Problem description.
Whenever a line in the data holds the string "Exception", copy that line.

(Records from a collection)

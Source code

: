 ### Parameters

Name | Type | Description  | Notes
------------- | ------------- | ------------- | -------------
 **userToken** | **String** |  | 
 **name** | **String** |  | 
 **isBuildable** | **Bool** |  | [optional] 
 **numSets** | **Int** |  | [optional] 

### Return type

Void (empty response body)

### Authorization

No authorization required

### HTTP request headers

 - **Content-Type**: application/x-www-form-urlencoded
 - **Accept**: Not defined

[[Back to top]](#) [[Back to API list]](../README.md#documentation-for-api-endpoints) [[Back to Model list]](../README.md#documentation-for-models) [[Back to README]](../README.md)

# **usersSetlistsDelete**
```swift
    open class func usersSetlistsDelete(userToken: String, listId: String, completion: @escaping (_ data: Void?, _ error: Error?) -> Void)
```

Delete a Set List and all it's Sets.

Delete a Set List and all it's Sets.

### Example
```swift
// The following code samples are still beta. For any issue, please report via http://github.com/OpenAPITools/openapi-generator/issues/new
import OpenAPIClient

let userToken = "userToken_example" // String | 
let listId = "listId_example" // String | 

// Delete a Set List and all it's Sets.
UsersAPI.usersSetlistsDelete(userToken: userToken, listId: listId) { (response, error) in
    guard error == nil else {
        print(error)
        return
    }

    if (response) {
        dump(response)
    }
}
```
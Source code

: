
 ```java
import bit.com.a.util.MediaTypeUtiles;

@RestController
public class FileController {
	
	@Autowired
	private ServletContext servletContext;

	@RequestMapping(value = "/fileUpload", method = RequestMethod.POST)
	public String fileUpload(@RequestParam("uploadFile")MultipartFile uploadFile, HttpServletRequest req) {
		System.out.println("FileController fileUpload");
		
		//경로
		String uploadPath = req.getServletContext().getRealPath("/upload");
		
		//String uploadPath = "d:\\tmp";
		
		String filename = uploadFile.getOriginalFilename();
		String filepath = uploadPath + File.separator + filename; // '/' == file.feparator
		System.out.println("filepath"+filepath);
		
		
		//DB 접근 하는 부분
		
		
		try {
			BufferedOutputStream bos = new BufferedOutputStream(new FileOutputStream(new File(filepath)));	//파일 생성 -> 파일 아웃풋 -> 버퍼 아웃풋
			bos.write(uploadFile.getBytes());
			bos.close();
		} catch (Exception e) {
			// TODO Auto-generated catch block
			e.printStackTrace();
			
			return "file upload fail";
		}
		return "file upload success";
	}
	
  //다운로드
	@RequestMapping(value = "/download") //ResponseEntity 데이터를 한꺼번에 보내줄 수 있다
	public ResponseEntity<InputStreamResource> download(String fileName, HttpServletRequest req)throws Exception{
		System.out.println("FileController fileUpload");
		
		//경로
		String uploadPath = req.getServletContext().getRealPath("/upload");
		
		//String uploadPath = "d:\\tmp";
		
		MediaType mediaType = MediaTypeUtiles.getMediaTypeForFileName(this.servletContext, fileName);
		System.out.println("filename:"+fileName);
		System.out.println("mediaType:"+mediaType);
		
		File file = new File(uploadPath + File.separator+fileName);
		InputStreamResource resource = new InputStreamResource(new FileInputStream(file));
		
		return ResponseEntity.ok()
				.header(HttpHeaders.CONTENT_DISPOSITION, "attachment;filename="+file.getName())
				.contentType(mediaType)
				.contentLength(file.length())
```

Your response.
		} catch (Exception e) {
	public ResponseEntity<InputStreamResource> download(String fileName, HttpServletRequest req)throws Exception{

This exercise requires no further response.